* Work instruction *
Show every line in the entries below where the word "server" appears.

* Data for processing *
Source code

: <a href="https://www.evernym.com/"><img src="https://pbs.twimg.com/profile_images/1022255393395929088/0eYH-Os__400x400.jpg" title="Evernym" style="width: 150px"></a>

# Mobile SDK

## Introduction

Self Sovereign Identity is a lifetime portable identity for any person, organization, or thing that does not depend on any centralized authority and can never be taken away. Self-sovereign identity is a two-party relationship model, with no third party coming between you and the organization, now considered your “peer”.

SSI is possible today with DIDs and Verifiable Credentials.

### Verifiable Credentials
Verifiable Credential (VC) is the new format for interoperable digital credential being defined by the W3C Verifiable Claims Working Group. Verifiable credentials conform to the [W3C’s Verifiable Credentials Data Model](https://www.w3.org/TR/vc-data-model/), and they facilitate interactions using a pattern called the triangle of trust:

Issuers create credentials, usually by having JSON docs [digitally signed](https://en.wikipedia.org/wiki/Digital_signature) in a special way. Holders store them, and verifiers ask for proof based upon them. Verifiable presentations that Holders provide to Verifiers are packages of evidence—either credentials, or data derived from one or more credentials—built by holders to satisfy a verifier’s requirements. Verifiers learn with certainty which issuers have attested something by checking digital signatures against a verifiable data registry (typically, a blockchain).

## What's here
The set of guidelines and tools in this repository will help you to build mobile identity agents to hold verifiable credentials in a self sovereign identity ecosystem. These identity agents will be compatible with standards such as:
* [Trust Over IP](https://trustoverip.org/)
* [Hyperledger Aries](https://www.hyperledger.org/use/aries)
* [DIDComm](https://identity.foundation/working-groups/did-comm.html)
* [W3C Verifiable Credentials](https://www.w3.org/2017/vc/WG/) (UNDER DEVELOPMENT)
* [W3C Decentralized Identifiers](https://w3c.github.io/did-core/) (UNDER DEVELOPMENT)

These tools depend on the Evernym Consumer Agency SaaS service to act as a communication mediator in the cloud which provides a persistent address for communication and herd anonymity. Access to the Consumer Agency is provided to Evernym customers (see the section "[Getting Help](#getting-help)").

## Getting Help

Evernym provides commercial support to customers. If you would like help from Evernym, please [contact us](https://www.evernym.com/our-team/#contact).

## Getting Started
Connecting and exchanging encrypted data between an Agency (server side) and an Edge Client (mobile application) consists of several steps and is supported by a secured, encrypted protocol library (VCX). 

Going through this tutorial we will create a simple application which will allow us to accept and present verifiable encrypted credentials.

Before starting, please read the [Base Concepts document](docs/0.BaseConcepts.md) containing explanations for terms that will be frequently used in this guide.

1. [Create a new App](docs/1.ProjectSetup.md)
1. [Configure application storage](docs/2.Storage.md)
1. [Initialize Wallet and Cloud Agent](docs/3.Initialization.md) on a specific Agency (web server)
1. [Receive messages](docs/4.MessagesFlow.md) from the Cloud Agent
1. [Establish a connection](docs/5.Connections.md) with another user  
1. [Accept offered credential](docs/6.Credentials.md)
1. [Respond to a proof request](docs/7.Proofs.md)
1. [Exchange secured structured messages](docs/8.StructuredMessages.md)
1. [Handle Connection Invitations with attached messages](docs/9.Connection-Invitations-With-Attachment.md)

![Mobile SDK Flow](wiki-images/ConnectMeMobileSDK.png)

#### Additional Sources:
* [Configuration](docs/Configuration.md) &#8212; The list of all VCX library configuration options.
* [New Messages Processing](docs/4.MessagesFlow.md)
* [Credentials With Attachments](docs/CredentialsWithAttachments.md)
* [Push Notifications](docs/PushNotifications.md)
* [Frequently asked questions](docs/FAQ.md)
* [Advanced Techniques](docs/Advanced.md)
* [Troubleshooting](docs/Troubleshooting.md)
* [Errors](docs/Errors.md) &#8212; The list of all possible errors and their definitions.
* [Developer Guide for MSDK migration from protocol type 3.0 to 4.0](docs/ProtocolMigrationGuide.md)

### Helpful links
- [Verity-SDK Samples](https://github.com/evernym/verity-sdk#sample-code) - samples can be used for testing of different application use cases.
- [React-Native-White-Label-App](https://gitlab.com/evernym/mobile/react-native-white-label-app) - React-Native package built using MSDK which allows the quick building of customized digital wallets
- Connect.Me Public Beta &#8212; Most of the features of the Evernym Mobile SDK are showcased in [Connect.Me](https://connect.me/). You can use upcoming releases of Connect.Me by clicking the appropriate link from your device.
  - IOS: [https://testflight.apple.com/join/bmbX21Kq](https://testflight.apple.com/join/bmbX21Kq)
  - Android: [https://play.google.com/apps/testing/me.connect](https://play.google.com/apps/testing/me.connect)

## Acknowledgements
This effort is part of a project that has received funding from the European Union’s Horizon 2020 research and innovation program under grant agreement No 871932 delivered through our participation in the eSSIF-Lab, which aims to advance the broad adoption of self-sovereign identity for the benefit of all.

* Answer section *
Connecting and exchanging encrypted data between an Agency (server side) and an Edge Client (mobile application) consists of several steps and is supported by a secured, encrypted protocol library (VCX). 
1. [Initialize Wallet and Cloud Agent](docs/3.Initialization.md) on a specific Agency (web server)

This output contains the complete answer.